Entretien : Jean Lestienne, j’ai écrit une nouvelle page dans le livre de ma vie

Il est l’image du retraité en pleine forme, souriant, épanoui et plein de tchatche. Jean Lestienne a choisi de passer sa retraite au Cambodge et de ne pas rester inactif en s’engageant dans le social. Pour Cambodge Mag, Jean Lestienne répond à quelques questions d’Emma Dubois.

Comment êtes-vous arrivé au Cambodge ?

J’ai 67 ans et je vis au Cambodge depuis une dizaine d’années. Je suis arrivé au Cambodge alors que j’étais déjà retraité. Je travaillais auparavant pour une grande entreprise, et j’avais déjà connu l’expatriation en Amérique Latine.

Jean Lestienne
Jean Lestienne

Je suis arrivé au Cambodge un peu par hasard. Un collègue à moi était venu ici pour sa coopération militaire, je lui avais rendu quelques services en France alors que j’étais délégué syndical. Il m’a renvoyé l’ascenseur en me proposant de venir visiter le Cambodge. Je suis venu, j’ai trouvé le pays sympa, et je suis resté, c’est aussi simple. Avec trois copains, nous avons investi dans un hôtel. Ce furent mes premières aventures asiatiques car je ne connaissais pas du tout l’Asie auparavant.

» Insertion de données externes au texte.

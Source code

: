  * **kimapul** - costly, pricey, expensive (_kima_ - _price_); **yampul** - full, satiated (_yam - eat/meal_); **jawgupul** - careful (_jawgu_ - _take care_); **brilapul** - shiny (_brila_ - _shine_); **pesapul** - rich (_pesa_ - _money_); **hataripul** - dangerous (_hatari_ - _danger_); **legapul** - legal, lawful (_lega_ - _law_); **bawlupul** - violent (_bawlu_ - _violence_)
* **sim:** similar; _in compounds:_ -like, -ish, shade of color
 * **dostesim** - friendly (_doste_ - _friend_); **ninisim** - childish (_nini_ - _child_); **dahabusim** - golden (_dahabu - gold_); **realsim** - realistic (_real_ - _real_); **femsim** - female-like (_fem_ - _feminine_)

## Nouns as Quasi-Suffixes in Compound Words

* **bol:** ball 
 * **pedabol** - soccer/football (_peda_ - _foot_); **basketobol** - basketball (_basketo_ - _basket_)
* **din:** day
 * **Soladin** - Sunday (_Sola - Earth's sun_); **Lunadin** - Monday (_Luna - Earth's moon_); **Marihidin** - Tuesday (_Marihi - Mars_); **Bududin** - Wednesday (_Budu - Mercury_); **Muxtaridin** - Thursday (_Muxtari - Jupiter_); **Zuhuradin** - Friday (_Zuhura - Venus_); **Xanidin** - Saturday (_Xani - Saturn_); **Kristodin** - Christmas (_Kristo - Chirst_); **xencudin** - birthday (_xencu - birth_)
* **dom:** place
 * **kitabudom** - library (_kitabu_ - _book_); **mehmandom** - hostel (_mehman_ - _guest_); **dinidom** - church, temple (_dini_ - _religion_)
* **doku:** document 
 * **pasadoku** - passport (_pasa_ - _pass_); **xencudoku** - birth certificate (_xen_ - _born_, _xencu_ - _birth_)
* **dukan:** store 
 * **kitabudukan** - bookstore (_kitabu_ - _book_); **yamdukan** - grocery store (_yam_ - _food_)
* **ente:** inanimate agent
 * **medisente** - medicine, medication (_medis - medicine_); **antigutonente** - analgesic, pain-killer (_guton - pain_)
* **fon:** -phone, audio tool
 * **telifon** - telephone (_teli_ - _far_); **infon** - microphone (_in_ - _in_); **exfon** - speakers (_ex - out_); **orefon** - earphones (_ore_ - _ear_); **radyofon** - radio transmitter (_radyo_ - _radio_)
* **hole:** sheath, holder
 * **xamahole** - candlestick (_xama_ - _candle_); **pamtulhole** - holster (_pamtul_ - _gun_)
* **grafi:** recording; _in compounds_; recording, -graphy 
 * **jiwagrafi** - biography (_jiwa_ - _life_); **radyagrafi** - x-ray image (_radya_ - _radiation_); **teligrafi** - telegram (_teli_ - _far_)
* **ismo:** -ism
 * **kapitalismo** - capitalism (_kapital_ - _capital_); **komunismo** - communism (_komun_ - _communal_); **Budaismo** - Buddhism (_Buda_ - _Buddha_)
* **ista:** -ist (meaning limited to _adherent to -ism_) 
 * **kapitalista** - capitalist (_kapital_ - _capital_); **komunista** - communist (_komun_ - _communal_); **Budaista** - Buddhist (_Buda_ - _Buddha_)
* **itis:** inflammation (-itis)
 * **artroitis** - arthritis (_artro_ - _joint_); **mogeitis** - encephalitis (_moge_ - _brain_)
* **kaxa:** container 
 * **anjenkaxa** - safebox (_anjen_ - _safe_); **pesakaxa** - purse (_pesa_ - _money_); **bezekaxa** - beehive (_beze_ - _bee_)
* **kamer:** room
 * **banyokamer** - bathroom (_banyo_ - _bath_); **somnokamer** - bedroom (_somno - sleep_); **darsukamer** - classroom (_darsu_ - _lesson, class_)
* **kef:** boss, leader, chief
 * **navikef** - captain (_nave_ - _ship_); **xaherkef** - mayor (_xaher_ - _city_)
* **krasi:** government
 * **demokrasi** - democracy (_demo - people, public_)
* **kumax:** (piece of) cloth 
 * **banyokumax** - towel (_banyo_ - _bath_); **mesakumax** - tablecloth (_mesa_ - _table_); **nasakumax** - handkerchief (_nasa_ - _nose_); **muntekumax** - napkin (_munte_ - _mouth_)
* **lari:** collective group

Quelles furent vos premières activités ?

J’ai croisé le chemin d’Arnaud Darc, et suis entré dans l’association AEFC. Je suis devenu responsable de l’Association d’Entraide des Français du Cambodge – AEFC, à Siem Reap. C’est une association qui aide nos amis français qui peuvent avoir des problèmes d’accident ou de maladies. Nombreux sont ceux qui ne sont pas assurés et qui ont donc besoin d’aide. Notre rôle était donc d’aider ces gens-là.

Comment peut-on avoir ce type de problèmes ? ?
Il y a beaucoup de gens qui pensent qu’en Asie, il suffit de travailler un peu pour pouvoir vivre éternellement avec peu de revenus. C’était peut-être possible à une époque, ça ne l’est plus aujourd’hui. Il n’y a pas forcement que des jeunes, il y a aussi des gens plus âgés, au-delà de la soixantaine. Ils se mettent en couple avec une jeune femme qu’ils ont rencontrée et ne sont pas prudents. Et il arrive qu’ils se ”gâchent” rapidement. Aussi, quelqu’un qui est alcoolique en France peut devenir très alcoolique ici car l’alcool est beaucoup moins cher. Il y a également d’autres tentations comme la drogue, c’est interdit mais cela circule quand même et certains ne sont pas prudents non plus. Sihanoukville était pendant un moment la destination de ces gens un peu perdus. Le phénomène est moins présent a Siem Reap car c’est une ville où il y a de l’emploi.

Emma Dubois (Cambodge Mag et Jean Lestienne)
Emma Dubois (Cambodge Mag et Jean Lestienne)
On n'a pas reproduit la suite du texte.